** Required work **
A faithful copy of the listing below is needed, with its pictures left out.

** Source material **

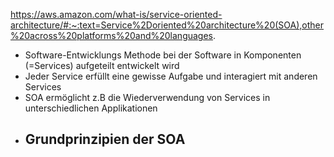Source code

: https://aws.amazon.com/what-is/service-oriented-architecture/#:~:text=Service%2Doriented%20architecture%20(SOA),other%20across%20platforms%20and%20languages.
- Software-Entwicklungs Methode bei der Software in Komponenten (=Services) aufgeteilt entwickelt wird
- Jeder Service erfüllt eine gewisse Aufgabe und interagiert mit anderen Services
- SOA ermöglicht z.B die Wiederverwendung von Services in unterschiedlichen Applikationen
- Grundprinzipien der SOA
	- 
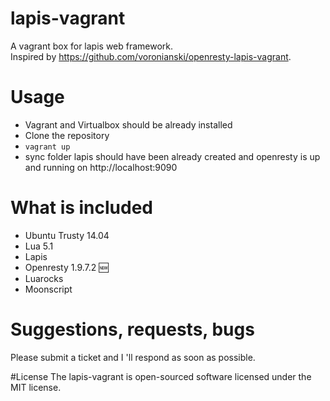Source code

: # lapis-vagrant
A vagrant box for lapis web framework.  
Inspired by https://github.com/voronianski/openresty-lapis-vagrant.

# Usage
- Vagrant and Virtualbox should be already installed
- Clone the repository
- `vagrant up`
- sync folder lapis should have been already created and openresty is up and running on http://localhost:9090

# What is included
- Ubuntu Trusty 14.04
- Lua 5.1
- Lapis
- Openresty 1.9.7.2 :new:
- Luarocks
- Moonscript

# Suggestions, requests, bugs
Please submit a ticket and I 'll respond as soon as possible.

#License
The lapis-vagrant is open-sourced software licensed under the MIT license.

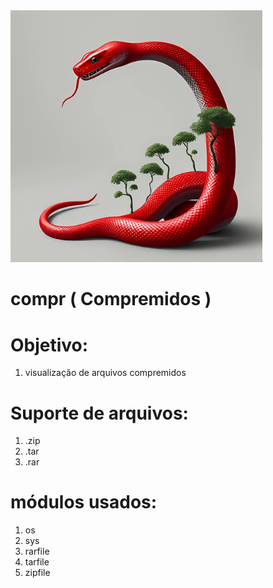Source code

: <img src="img.png" alt='imagem de capa' style="width:80%; height: 80%;">

# compr ( Compremidos )

# Objetivo:
1. visualização de arquivos compremidos

# Suporte de arquivos:
1. .zip
2. .tar
3. .rar

# módulos usados:
1. os
2. sys
3. rarfile
4. tarfile
5. zipfile
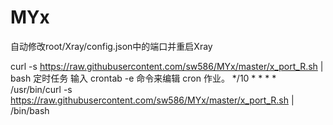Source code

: # MYx

自动修改root/Xray/config.json中的端口并重启Xray

curl -s https://raw.githubusercontent.com/sw586/MYx/master/x_port_R.sh | bash
定时任务
输入 crontab -e 命令来编辑 cron 作业。
*/10 * * * * /usr/bin/curl -s https://raw.githubusercontent.com/sw586/MYx/master/x_port_R.sh | /bin/bash
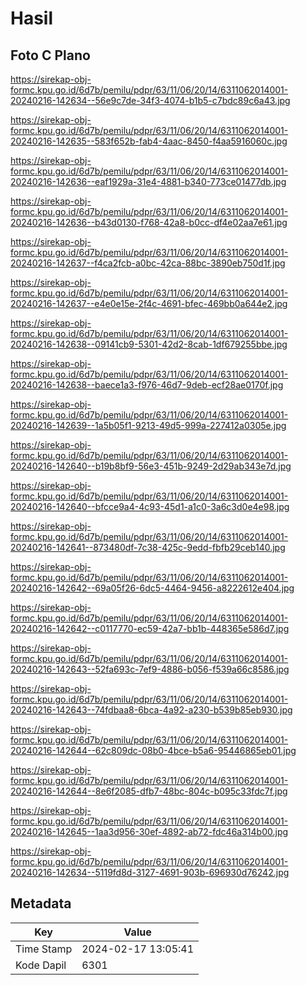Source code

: # Hasil

## Foto C Plano

https://sirekap-obj-formc.kpu.go.id/6d7b/pemilu/pdpr/63/11/06/20/14/6311062014001-20240216-142634--56e9c7de-34f3-4074-b1b5-c7bdc89c6a43.jpg

https://sirekap-obj-formc.kpu.go.id/6d7b/pemilu/pdpr/63/11/06/20/14/6311062014001-20240216-142635--583f652b-fab4-4aac-8450-f4aa5916060c.jpg

https://sirekap-obj-formc.kpu.go.id/6d7b/pemilu/pdpr/63/11/06/20/14/6311062014001-20240216-142636--eaf1929a-31e4-4881-b340-773ce01477db.jpg

https://sirekap-obj-formc.kpu.go.id/6d7b/pemilu/pdpr/63/11/06/20/14/6311062014001-20240216-142636--b43d0130-f768-42a8-b0cc-df4e02aa7e61.jpg

https://sirekap-obj-formc.kpu.go.id/6d7b/pemilu/pdpr/63/11/06/20/14/6311062014001-20240216-142637--f4ca2fcb-a0bc-42ca-88bc-3890eb750d1f.jpg

https://sirekap-obj-formc.kpu.go.id/6d7b/pemilu/pdpr/63/11/06/20/14/6311062014001-20240216-142637--e4e0e15e-2f4c-4691-bfec-469bb0a644e2.jpg

https://sirekap-obj-formc.kpu.go.id/6d7b/pemilu/pdpr/63/11/06/20/14/6311062014001-20240216-142638--09141cb9-5301-42d2-8cab-1df679255bbe.jpg

https://sirekap-obj-formc.kpu.go.id/6d7b/pemilu/pdpr/63/11/06/20/14/6311062014001-20240216-142638--baece1a3-f976-46d7-9deb-ecf28ae0170f.jpg

https://sirekap-obj-formc.kpu.go.id/6d7b/pemilu/pdpr/63/11/06/20/14/6311062014001-20240216-142639--1a5b05f1-9213-49d5-999a-227412a0305e.jpg

https://sirekap-obj-formc.kpu.go.id/6d7b/pemilu/pdpr/63/11/06/20/14/6311062014001-20240216-142640--b19b8bf9-56e3-451b-9249-2d29ab343e7d.jpg

https://sirekap-obj-formc.kpu.go.id/6d7b/pemilu/pdpr/63/11/06/20/14/6311062014001-20240216-142640--bfcce9a4-4c93-45d1-a1c0-3a6c3d0e4e98.jpg

https://sirekap-obj-formc.kpu.go.id/6d7b/pemilu/pdpr/63/11/06/20/14/6311062014001-20240216-142641--873480df-7c38-425c-9edd-fbfb29ceb140.jpg

https://sirekap-obj-formc.kpu.go.id/6d7b/pemilu/pdpr/63/11/06/20/14/6311062014001-20240216-142642--69a05f26-6dc5-4464-9456-a8222612e404.jpg

https://sirekap-obj-formc.kpu.go.id/6d7b/pemilu/pdpr/63/11/06/20/14/6311062014001-20240216-142642--c0117770-ec59-42a7-bb1b-448365e586d7.jpg

https://sirekap-obj-formc.kpu.go.id/6d7b/pemilu/pdpr/63/11/06/20/14/6311062014001-20240216-142643--52fa693c-7ef9-4886-b056-f539a66c8586.jpg

https://sirekap-obj-formc.kpu.go.id/6d7b/pemilu/pdpr/63/11/06/20/14/6311062014001-20240216-142643--74fdbaa8-6bca-4a92-a230-b539b85eb930.jpg

https://sirekap-obj-formc.kpu.go.id/6d7b/pemilu/pdpr/63/11/06/20/14/6311062014001-20240216-142644--62c809dc-08b0-4bce-b5a6-95446865eb01.jpg

https://sirekap-obj-formc.kpu.go.id/6d7b/pemilu/pdpr/63/11/06/20/14/6311062014001-20240216-142644--8e6f2085-dfb7-48bc-804c-b095c33fdc7f.jpg

https://sirekap-obj-formc.kpu.go.id/6d7b/pemilu/pdpr/63/11/06/20/14/6311062014001-20240216-142645--1aa3d956-30ef-4892-ab72-fdc46a314b00.jpg

https://sirekap-obj-formc.kpu.go.id/6d7b/pemilu/pdpr/63/11/06/20/14/6311062014001-20240216-142634--5119fd8d-3127-4691-903b-696930d76242.jpg


## Metadata

| Key        | Value               |
| ---------- | ------------------- |
| Time Stamp | 2024-02-17 13:05:41 |
| Kode Dapil | 6301                |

** Result for this exercise **
Source code

: https://aws.amazon.com/what-is/service-oriented-architecture/#:~:text=Service%2Doriented%20architecture%20(SOA),other%20across%20platforms%20and%20languages.
- Software-Entwicklungs Methode bei der Software in Komponenten (=Services) aufgeteilt entwickelt wird
- Jeder Service erfüllt eine gewisse Aufgabe und interagiert mit anderen Services
- SOA ermöglicht z.B die Wiederverwendung von Services in unterschiedlichen Applikationen
- Grundprinzipien der SOA
	- 
Source code

: # lapis-vagrant
A vagrant box for lapis web framework.  
Inspired by https://github.com/voronianski/openresty-lapis-vagrant.

# Usage
- Vagrant and Virtualbox should be already installed
- Clone the repository
- `vagrant up`
- sync folder lapis should have been already created and openresty is up and running on http://localhost:9090

# What is included
- Ubuntu Trusty 14.04
- Lua 5.1
- Lapis
- Openresty 1.9.7.2 :new:
- Luarocks
- Moonscript

# Suggestions, requests, bugs
Please submit a ticket and I 'll respond as soon as possible.

#License
The lapis-vagrant is open-sourced software licensed under the MIT license.

Source code

: <img src="img.png" alt='imagem de capa' style="width:80%; height: 80%;">

# compr ( Compremidos )

# Objetivo:
1. visualização de arquivos compremidos

# Suporte de arquivos:
1. .zip
2. .tar
3. .rar

# módulos usados:
1. os
2. sys
3. rarfile
4. tarfile
5. zipfile
Source code

: # MYx

自动修改root/Xray/config.json中的端口并重启Xray

curl -s https://raw.githubusercontent.com/sw586/MYx/master/x_port_R.sh | bash
定时任务
输入 crontab -e 命令来编辑 cron 作业。
*/10 * * * * /usr/bin/curl -s https://raw.githubusercontent.com/sw586/MYx/master/x_port_R.sh | /bin/bash
Source code

: # Hasil

## Foto C Plano

https://sirekap-obj-formc.kpu.go.id/6d7b/pemilu/pdpr/63/11/06/20/14/6311062014001-20240216-142634--56e9c7de-34f3-4074-b1b5-c7bdc89c6a43.jpg

https://sirekap-obj-formc.kpu.go.id/6d7b/pemilu/pdpr/63/11/06/20/14/6311062014001-20240216-142635--583f652b-fab4-4aac-8450-f4aa5916060c.jpg

https://sirekap-obj-formc.kpu.go.id/6d7b/pemilu/pdpr/63/11/06/20/14/6311062014001-20240216-142636--eaf1929a-31e4-4881-b340-773ce01477db.jpg

https://sirekap-obj-formc.kpu.go.id/6d7b/pemilu/pdpr/63/11/06/20/14/6311062014001-20240216-142636--b43d0130-f768-42a8-b0cc-df4e02aa7e61.jpg

https://sirekap-obj-formc.kpu.go.id/6d7b/pemilu/pdpr/63/11/06/20/14/6311062014001-20240216-142637--f4ca2fcb-a0bc-42ca-88bc-3890eb750d1f.jpg

https://sirekap-obj-formc.kpu.go.id/6d7b/pemilu/pdpr/63/11/06/20/14/6311062014001-20240216-142637--e4e0e15e-2f4c-4691-bfec-469bb0a644e2.jpg

https://sirekap-obj-formc.kpu.go.id/6d7b/pemilu/pdpr/63/11/06/20/14/6311062014001-20240216-142638--09141cb9-5301-42d2-8cab-1df679255bbe.jpg

https://sirekap-obj-formc.kpu.go.id/6d7b/pemilu/pdpr/63/11/06/20/14/6311062014001-20240216-142638--baece1a3-f976-46d7-9deb-ecf28ae0170f.jpg

https://sirekap-obj-formc.kpu.go.id/6d7b/pemilu/pdpr/63/11/06/20/14/6311062014001-20240216-142639--1a5b05f1-9213-49d5-999a-227412a0305e.jpg

https://sirekap-obj-formc.kpu.go.id/6d7b/pemilu/pdpr/63/11/06/20/14/6311062014001-20240216-142640--b19b8bf9-56e3-451b-9249-2d29ab343e7d.jpg

https://sirekap-obj-formc.kpu.go.id/6d7b/pemilu/pdpr/63/11/06/20/14/6311062014001-20240216-142640--bfcce9a4-4c93-45d1-a1c0-3a6c3d0e4e98.jpg

https://sirekap-obj-formc.kpu.go.id/6d7b/pemilu/pdpr/63/11/06/20/14/6311062014001-20240216-142641--873480df-7c38-425c-9edd-fbfb29ceb140.jpg

https://sirekap-obj-formc.kpu.go.id/6d7b/pemilu/pdpr/63/11/06/20/14/6311062014001-20240216-142642--69a05f26-6dc5-4464-9456-a8222612e404.jpg

https://sirekap-obj-formc.kpu.go.id/6d7b/pemilu/pdpr/63/11/06/20/14/6311062014001-20240216-142642--c0117770-ec59-42a7-bb1b-448365e586d7.jpg

https://sirekap-obj-formc.kpu.go.id/6d7b/pemilu/pdpr/63/11/06/20/14/6311062014001-20240216-142643--52fa693c-7ef9-4886-b056-f539a66c8586.jpg

https://sirekap-obj-formc.kpu.go.id/6d7b/pemilu/pdpr/63/11/06/20/14/6311062014001-20240216-142643--74fdbaa8-6bca-4a92-a230-b539b85eb930.jpg

https://sirekap-obj-formc.kpu.go.id/6d7b/pemilu/pdpr/63/11/06/20/14/6311062014001-20240216-142644--62c809dc-08b0-4bce-b5a6-95446865eb01.jpg

https://sirekap-obj-formc.kpu.go.id/6d7b/pemilu/pdpr/63/11/06/20/14/6311062014001-20240216-142644--8e6f2085-dfb7-48bc-804c-b095c33fdc7f.jpg

https://sirekap-obj-formc.kpu.go.id/6d7b/pemilu/pdpr/63/11/06/20/14/6311062014001-20240216-142645--1aa3d956-30ef-4892-ab72-fdc46a314b00.jpg

https://sirekap-obj-formc.kpu.go.id/6d7b/pemilu/pdpr/63/11/06/20/14/6311062014001-20240216-142634--5119fd8d-3127-4691-903b-696930d76242.jpg


## Metadata

| Key        | Value               |
| ---------- | ------------------- |
| Time Stamp | 2024-02-17 13:05:41 |
| Kode Dapil | 6301                |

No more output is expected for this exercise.